And it's such a bloody drag to have to rebuild civilization all over again.

Am I really going to let Sebastien say "There's no such thing as a werewolf?"

Why, yes I am.

Also, I love Jack Priest so much. So very very much. He may be my favorite character of all time.

I hope I don't have to kill him:

"You know," Jack said, "every time a vampire says he doesn't believe in lycanthropes*, a werewolf bursts into flames."

Now, I'm wondering if Sebastien is sarcastic enough to clap.

(*original typo: lycantropes)
bear by san

alas, he was the highwayman--

Wednesday morning youtube break:

We got both kinds of music here.

The bastards hung me in the spring of '25. Such a great creepy old song.

See, it ain't all dead dogs and rusty pickup trucks. There ain't nothing wrong with good country music.
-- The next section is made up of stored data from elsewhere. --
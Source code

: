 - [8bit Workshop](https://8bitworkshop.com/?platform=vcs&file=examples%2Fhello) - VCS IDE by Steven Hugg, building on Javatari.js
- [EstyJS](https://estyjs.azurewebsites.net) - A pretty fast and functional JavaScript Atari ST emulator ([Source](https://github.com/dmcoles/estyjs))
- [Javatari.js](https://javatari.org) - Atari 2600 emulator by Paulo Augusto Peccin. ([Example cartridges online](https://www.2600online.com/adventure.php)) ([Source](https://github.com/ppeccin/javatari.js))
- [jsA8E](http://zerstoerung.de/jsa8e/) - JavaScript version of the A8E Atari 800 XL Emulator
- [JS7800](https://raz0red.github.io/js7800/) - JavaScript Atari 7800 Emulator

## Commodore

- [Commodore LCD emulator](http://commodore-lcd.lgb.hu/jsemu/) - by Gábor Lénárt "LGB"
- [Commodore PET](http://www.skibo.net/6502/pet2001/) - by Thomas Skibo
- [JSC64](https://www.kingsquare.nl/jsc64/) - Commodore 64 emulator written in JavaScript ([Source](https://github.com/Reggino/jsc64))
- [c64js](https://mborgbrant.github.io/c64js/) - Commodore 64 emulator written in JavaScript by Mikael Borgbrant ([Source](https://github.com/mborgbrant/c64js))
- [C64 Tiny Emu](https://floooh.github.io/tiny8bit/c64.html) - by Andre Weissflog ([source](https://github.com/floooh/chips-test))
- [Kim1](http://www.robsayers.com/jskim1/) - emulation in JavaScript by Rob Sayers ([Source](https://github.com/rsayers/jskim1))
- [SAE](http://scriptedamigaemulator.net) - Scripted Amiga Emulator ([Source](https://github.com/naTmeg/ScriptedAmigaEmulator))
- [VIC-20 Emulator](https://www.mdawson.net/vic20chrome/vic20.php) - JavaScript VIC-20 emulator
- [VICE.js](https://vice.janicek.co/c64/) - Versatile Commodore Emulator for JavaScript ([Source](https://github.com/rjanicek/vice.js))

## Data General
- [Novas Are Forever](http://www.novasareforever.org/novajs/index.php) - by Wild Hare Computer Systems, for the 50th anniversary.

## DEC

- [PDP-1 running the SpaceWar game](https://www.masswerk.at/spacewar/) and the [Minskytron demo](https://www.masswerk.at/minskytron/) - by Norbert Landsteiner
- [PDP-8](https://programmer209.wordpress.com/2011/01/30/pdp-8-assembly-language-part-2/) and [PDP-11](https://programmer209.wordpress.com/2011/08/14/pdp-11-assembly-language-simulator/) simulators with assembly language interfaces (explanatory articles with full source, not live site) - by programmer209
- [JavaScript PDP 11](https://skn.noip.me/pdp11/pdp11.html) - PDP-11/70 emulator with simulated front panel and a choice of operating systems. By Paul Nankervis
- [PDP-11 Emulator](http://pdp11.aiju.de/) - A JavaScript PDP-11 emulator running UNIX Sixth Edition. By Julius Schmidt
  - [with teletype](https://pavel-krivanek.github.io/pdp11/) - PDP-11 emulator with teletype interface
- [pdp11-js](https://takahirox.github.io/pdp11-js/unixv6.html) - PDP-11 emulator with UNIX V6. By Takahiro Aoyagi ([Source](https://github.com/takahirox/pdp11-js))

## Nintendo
And it just goes to prove you can tackle SF and fantasy tropes in any medium.

Although apparently the thing about the bodies entombed in Hoover Dam is untrue. *g* The concrete was poured in tiers, and they're not that deep, and a body would have left a flaw in the concrete. (But art is more important than realism.)
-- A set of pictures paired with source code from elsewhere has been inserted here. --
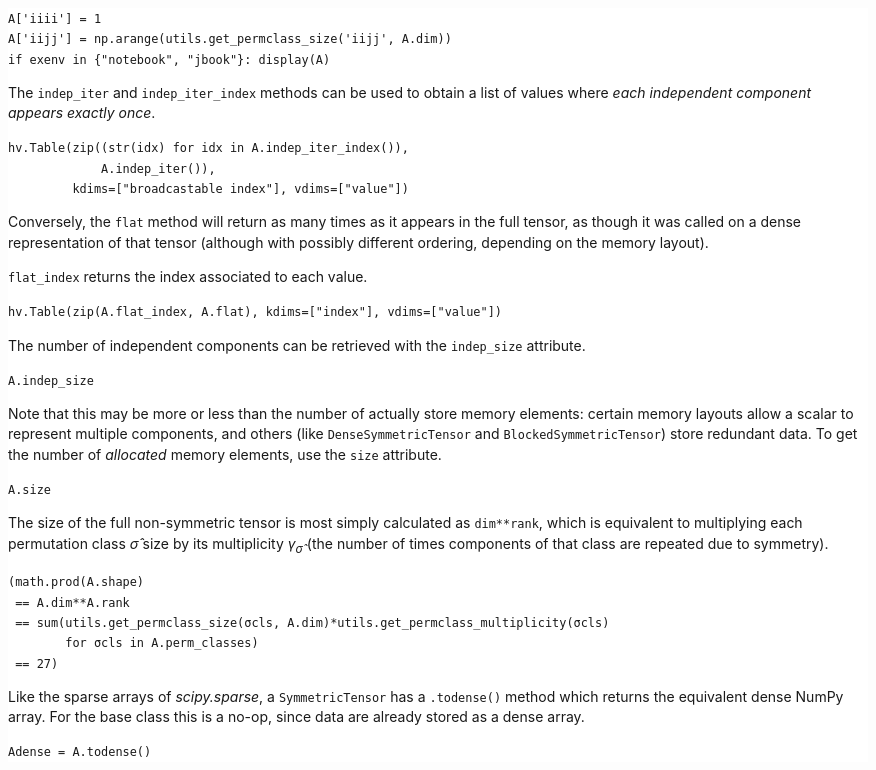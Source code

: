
 ```{code-cell} ipython3
A['iiii'] = 1
A['iijj'] = np.arange(utils.get_permclass_size('iijj', A.dim))
if exenv in {"notebook", "jbook"}: display(A)
```

The `indep_iter` and `indep_iter_index` methods can be used to obtain a list of values where *each independent component appears exactly once*.

```{code-cell} ipython3
hv.Table(zip((str(idx) for idx in A.indep_iter_index()),
             A.indep_iter()),
         kdims=["broadcastable index"], vdims=["value"])
```

Conversely, the `flat` method will return as many times as it appears in the full tensor, as though it was called on a dense representation of that tensor (although with possibly different ordering, depending on the memory layout).

`flat_index` returns the index associated to each value.

```{code-cell} ipython3
hv.Table(zip(A.flat_index, A.flat), kdims=["index"], vdims=["value"])
```

The number of independent components can be retrieved with the `indep_size` attribute.

```{code-cell} ipython3
A.indep_size
```

Note that this may be more or less than the number of actually store memory elements: certain memory layouts allow a scalar to represent multiple components, and others (like `DenseSymmetricTensor` and `BlockedSymmetricTensor`) store redundant data.
To get the number of *allocated* memory elements, use the `size` attribute.

```{code-cell} ipython3
A.size
```

The size of the full non-symmetric tensor is most simply calculated as `dim**rank`, which is equivalent to multiplying each permutation class $\hat{σ}$ size by its multiplicity $γ_{\hat{σ}}$ (the number of times components of that class are repeated due to symmetry).

```{code-cell} ipython3
(math.prod(A.shape)
 == A.dim**A.rank
 == sum(utils.get_permclass_size(σcls, A.dim)*utils.get_permclass_multiplicity(σcls)
        for σcls in A.perm_classes)
 == 27)
```

Like the sparse arrays of *scipy.sparse*, a `SymmetricTensor` has a `.todense()` method which returns the equivalent dense NumPy array.
For the base class this is a no-op, since data are already stored as a dense array.

```{code-cell} ipython3
Adense = A.todense()
```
However, at least according to the dam's hard hat tour, the story that workers would carry dying men from the Nevada to the Arizona side is true.

Arizona had a better death benefit.

And, for bonus points, something loosely related.  One of those songs that always makes me feel better.

(Would you believe that a used copy of Jefferson Starship's Nuclear Furniture goes for $30? Man. Highly out of print, I guess. I think I'll just dig out my casette and see if it still plays.)

Well, coffee's on. Guess I should head back to Paris now.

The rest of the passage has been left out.